How to read a Spanish encoded file and store it character by character?

680 views Asked by At

I have trouble reading a file and storing it on memory since it is written in Spanish, I think it could be an encoding problem. I would like to know a way to print or store each of the characters separately. I have already tried many things but the most accurate approach I have found is using the method wstring readFile(const char* filename),as showed in the code:

#include <sstream>
#include <fstream>
#include <iostream>
#include <fstream>
#include <algorithm>

std::wstring readFile(const char* filename)//Read using a file using wifstream
{
    std::wifstream wif(filename);

    std::wstringstream wss;

    wss << wif.rdbuf();
    return wss.str();
}

int main()
{
    std::wstring fileContent = readFile("read.txt"); //Read file to wstring.

    std::wcout << fileContent ; //Print the wstring. This works fine.
    std::cout << " " << std::endl;//Give spacing.

    wchar_t a; //create variable wchar_t.
    int fs = fileContent.size();
    std::cout << "Number of chars: " << fs; //Check content size.

    for (int i = 0; i < fs; i++){ //I want to print each letter.

        a = fileContent.at(i);  //Assign to "a" content of specified index.

        std::wcout << " " << a ; //Print character stored in variable a.
    }
}

It seems there is a problem when storing or printing the value of fileContent.at(i) or fileContent[i] in the variable wchar_t a. Do you know what could be improved in the code or give me a guideline to solve this problem?

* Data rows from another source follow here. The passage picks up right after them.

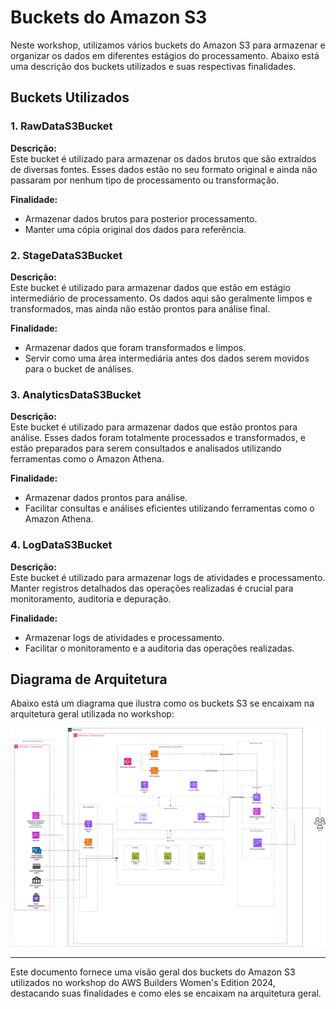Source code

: # Buckets do Amazon S3

Neste workshop, utilizamos vários buckets do Amazon S3 para armazenar e organizar os dados em diferentes estágios do processamento. Abaixo está uma descrição dos buckets utilizados e suas respectivas finalidades.

## Buckets Utilizados

### 1. RawDataS3Bucket

**Descrição:**  
Este bucket é utilizado para armazenar os dados brutos que são extraídos de diversas fontes. Esses dados estão no seu formato original e ainda não passaram por nenhum tipo de processamento ou transformação.

**Finalidade:**  
- Armazenar dados brutos para posterior processamento.
- Manter uma cópia original dos dados para referência.

### 2. StageDataS3Bucket

**Descrição:**  
Este bucket é utilizado para armazenar dados que estão em estágio intermediário de processamento. Os dados aqui são geralmente limpos e transformados, mas ainda não estão prontos para análise final.

**Finalidade:**  
- Armazenar dados que foram transformados e limpos.
- Servir como uma área intermediária antes dos dados serem movidos para o bucket de análises.

### 3. AnalyticsDataS3Bucket

**Descrição:**  
Este bucket é utilizado para armazenar dados que estão prontos para análise. Esses dados foram totalmente processados e transformados, e estão preparados para serem consultados e analisados utilizando ferramentas como o Amazon Athena.

**Finalidade:**  
- Armazenar dados prontos para análise.
- Facilitar consultas e análises eficientes utilizando ferramentas como o Amazon Athena.

### 4. LogDataS3Bucket

**Descrição:**  
Este bucket é utilizado para armazenar logs de atividades e processamento. Manter registros detalhados das operações realizadas é crucial para monitoramento, auditoria e depuração.

**Finalidade:**  
- Armazenar logs de atividades e processamento.
- Facilitar o monitoramento e a auditoria das operações realizadas.

## Diagrama de Arquitetura

Abaixo está um diagrama que ilustra como os buckets S3 se encaixam na arquitetura geral utilizada no workshop:

![Diagrama de Arquitetura](https://github.com/aremartins/workshop-aws-builders-womens-edition-2024/blob/main/Arquitetura/Imagens/architeture-01.svg)

---

Este documento fornece uma visão geral dos buckets do Amazon S3 utilizados no workshop do AWS Builders Women's Edition 2024, destacando suas finalidades e como eles se encaixam na arquitetura geral.

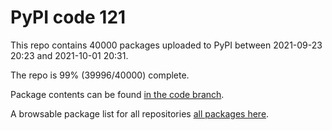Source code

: # PyPI code 121

This repo contains 40000 packages uploaded to PyPI between 
2021-09-23 20:23 and 2021-10-01 20:31.

The repo is 99% (39996/40000) complete.

Package contents can be found [in the code branch](https://github.com/pypi-data/pypi-mirror-121/tree/code/packages).

A browsable package list for all repositories [all packages here](https://pypi-data.github.io/website/repositories/pypi-mirror-121).


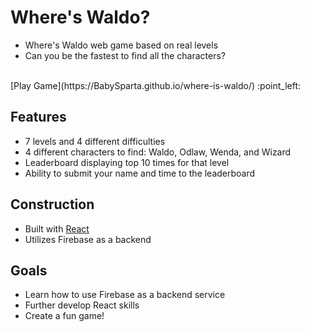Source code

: # Where's Waldo?

- Where's Waldo web game based on real levels
- Can you be the fastest to find all the characters?
<br>
[Play Game](https://BabySparta.github.io/where-is-waldo/) :point_left:

## Features

- 7 levels and 4 different difficulties
- 4 different characters to find: Waldo, Odlaw, Wenda, and Wizard
- Leaderboard displaying top 10 times for that level
- Ability to submit your name and time to the leaderboard

## Construction

- Built with [React](https://reactjs.org/)
- Utilizes Firebase as a backend

## Goals

- Learn how to use Firebase as a backend service
- Further develop React skills
- Create a fun game!
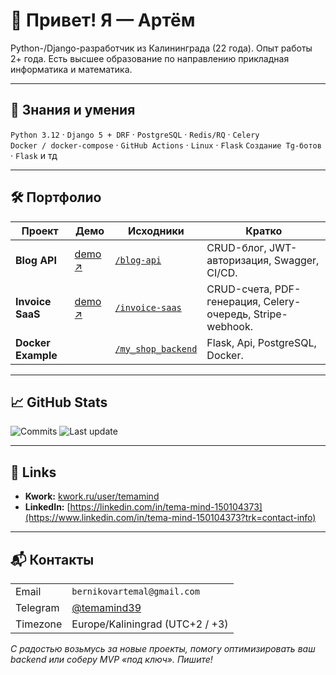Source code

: # 👋 Привет! Я — Артём

Python-/Django-разработчик из Калининграда (22 года). Опыт работы 2+ года. 
Есть высшее образование по направлению прикладная информатика и математика.

---

## 🚀 Знания и умения

`Python 3.12` · `Django 5 + DRF` · `PostgreSQL` · `Redis/RQ` · `Celery`  
`Docker / docker-compose` · `GitHub Actions`  · `Linux` · `Flask`
`Создание Tg-ботов` · `Flask` и тд

---

## 🛠 Портфолио

| Проект | Демо | Исходники | Кратко |
|--------|------|-----------|--------|
| **Blog API** | [demo ↗](https://mindapi.ru) | [`/blog-api`](https://github.com/TemaMind/blog-api) | CRUD-блог, JWT-авторизация, Swagger, CI/CD. |
| **Invoice SaaS** | [demo ↗](https://invoice-saas.onrender.com/api/) | [`/invoice-saas`](https://github.com/TemaMind/invoice-saas) | CRUD-счета, PDF-генерация, Celery-очередь, Stripe-webhook. |
| **Docker Example** |  | [`/my_shop_backend`](https://github.com/TemaMind/my_shop_backend) | Flask, Api, PostgreSQL, Docker. |

---

## 📈 GitHub Stats
<!-- Badges сгенерированы на shields.io -->
![Commits](https://img.shields.io/badge/commits--per--year-600%2B-blueviolet)
![Last update](https://img.shields.io/date/1693526400)

---

## 📝 Links

* **Kwork:** [kwork.ru/user/temamind](https://kwork.ru/user/temamind)  
* **LinkedIn:** [https://linkedin.com/in/tema-mind-150104373](https://www.linkedin.com/in/tema-mind-150104373?trk=contact-info)

---

## 📬 Контакты

|  |  |
|--|--|
| Email | `bernikovartemal@gmail.com` |
| Telegram | [@temamind39](https://t.me/temamind39) |
| Timezone | Europe/Kaliningrad (UTC+2 / +3) |

_С радостью возьмусь за новые проекты, помогу оптимизировать ваш backend или соберу MVP «под ключ». Пишите!_
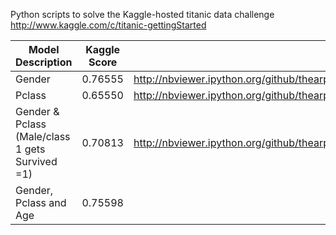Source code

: Python scripts to solve the Kaggle-hosted titanic data challenge http://www.kaggle.com/c/titanic-gettingStarted

Model Description  | Kaggle Score | Ipython Notebook                            
------------------ | ------------ | ------------------------------------------ 
Gender             | 0.76555      | http://nbviewer.ipython.org/github/thearpitgupta/kaggle_titanic/blob/master/gender/gender_notebook.ipynb
Pclass			   | 0.65550      | http://nbviewer.ipython.org/github/thearpitgupta/kaggle_titanic/blob/master/class/class_notebook.ipynb
Gender & Pclass (Male/class 1 gets Survived =1) | 0.70813     | http://nbviewer.ipython.org/github/thearpitgupta/kaggle_titanic/blob/master/gender_and_class/notebook.ipynb
Gender, Pclass and Age	| 0.75598	| 
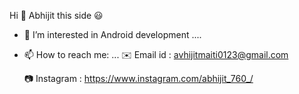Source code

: Hi 👋
Abhijit this side 😃

- 🌱 I’m interested in Android development ....

- 📫 How to reach me: ...
    ✉️ Email id : avhijitmaiti0123@gmail.com
    
    📷 Instagram : https://www.instagram.com/abhijit_760_/
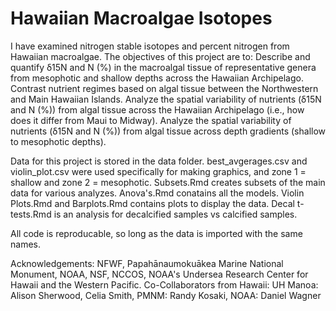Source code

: # Hawaiian Macroalgae Isotopes

I have examined nitrogen stable isotopes and percent nitrogen from Hawaiian macroalgae. The objectives of this project are to: Describe and quantify δ15N and N (%) in the macroalgal tissue of representative genera from mesophotic and shallow depths across the Hawaiian Archipelago. Contrast nutrient regimes based on algal tissue between the Northwestern and Main Hawaiian Islands. Analyze the spatial variability of nutrients (δ15N and N (%)) from algal tissue across the Hawaiian Archipelago (i.e., how does it differ from Maui to Midway). Analyze the spatial variability of nutrients (δ15N and N (%)) from algal tissue across depth gradients (shallow to mesophotic depths).

Data for this project is stored in the data folder. best_avgerages.csv and violin_plot.csv were used specifically for making graphics, and zone 1 = shallow and zone 2 = mesophotic. Subsets.Rmd creates subsets of the main data for various analyzes. Anova's.Rmd conatains all the models. Violin Plots.Rmd and Barplots.Rmd contains plots to display the data. Decal t-tests.Rmd is an analysis for decalcified samples vs calcified samples.

All code is reproducable, so long as the data is imported with the same names.

Acknowledgements: NFWF, Papahānaumokuākea Marine National Monument, NOAA, NSF, NCCOS, NOAA's Undersea Research Center for Hawaii and the Western Pacific. Co-Collaborators from Hawaii: UH Manoa: Alison Sherwood, Celia Smith, PMNM: Randy Kosaki, NOAA: Daniel Wagner
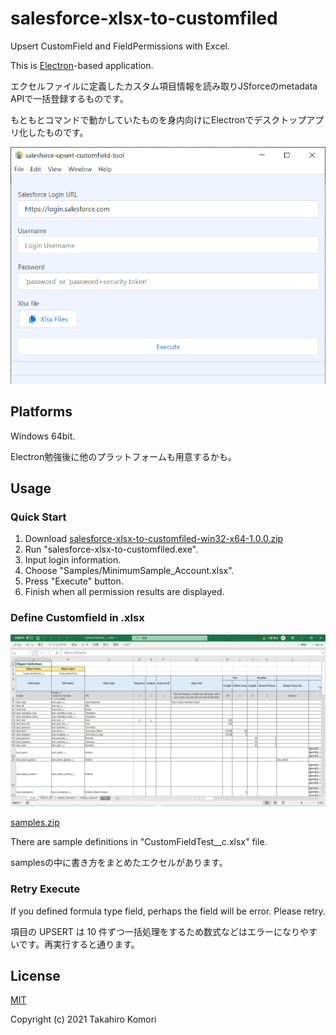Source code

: # salesforce-xlsx-to-customfiled

Upsert CustomField and FieldPermissions with Excel.

This is [Electron](https://www.electronjs.org/)-based application.

エクセルファイルに定義したカスタム項目情報を読み取りJSforceのmetadata APIで一括登録するものです。

もともとコマンドで動かしていたものを身内向けにElectronでデスクトップアプリ化したものです。

<img src="./screenshot.png">

## Platforms

Windows 64bit.

Electron勉強後に他のプラットフォームも用意するかも。

## Usage

### Quick Start

1. Download [salesforce-xlsx-to-customfiled-win32-x64-1.0.0.zip
](https://github.com/takahiro717/salesforce-xlsx-to-customfiled/releases)
2. Run "salesforce-xlsx-to-customfiled.exe".
3. Input login information.
4. Choose "Samples/MinimumSample_Account.xlsx".
5. Press "Execute" button.
6. Finish when all permission results are displayed.

### Define Customfield in .xlsx

<img src="./screenshot2.png" width="720">

[samples.zip](https://github.com/takahiro717/salesforce-xlsx-to-customfiled/releases)

There are sample definitions in "CustomFieldTest\_\_c.xlsx" file.

samplesの中に書き方をまとめたエクセルがあります。

### Retry Execute

If you defined formula type field, perhaps the field will be error. Please retry.

項目の UPSERT は 10 件ずつ一括処理をするため数式などはエラーになりやすいです。再実行すると通ります。

## License

[MIT](/LICENSE)

Copyright (c) 2021 Takahiro Komori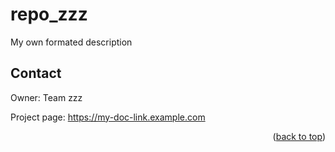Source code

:<a id="readme-top"></a>

# repo_zzz

My own formated description

<!-- CONTACT -->
## Contact

Owner: Team zzz

Project page: https://my-doc-link.example.com

<p align="right">(<a href="#readme-top">back to top</a>)</p>
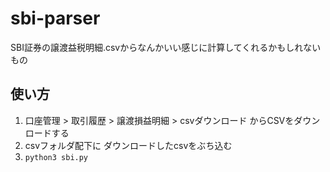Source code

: # sbi-parser
SBI証券の譲渡益税明細.csvからなんかいい感じに計算してくれるかもしれないもの

## 使い方
1. 口座管理 > 取引履歴 > 譲渡損益明細 > csvダウンロード からCSVをダウンロードする
2. csvフォルダ配下に ダウンロードしたcsvをぶち込む
3. `python3 sbi.py`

I am using Macintosh and Linux, if it helps to know. Thanks!

1

There are 1 answers

0
Remy Lebeau On BEST ANSWER

You are using std::wifstream, which returns Unicode characters using wchar_t (UTF-16 or UTF-32, depending on platform), but you are not telling std::wifstream what the encoding of the source file is so that it can decode the file data from Spanish to Unicode. You need to imbue() an appropriate Spanish locale into the std::wifstream before you can start reading the file data.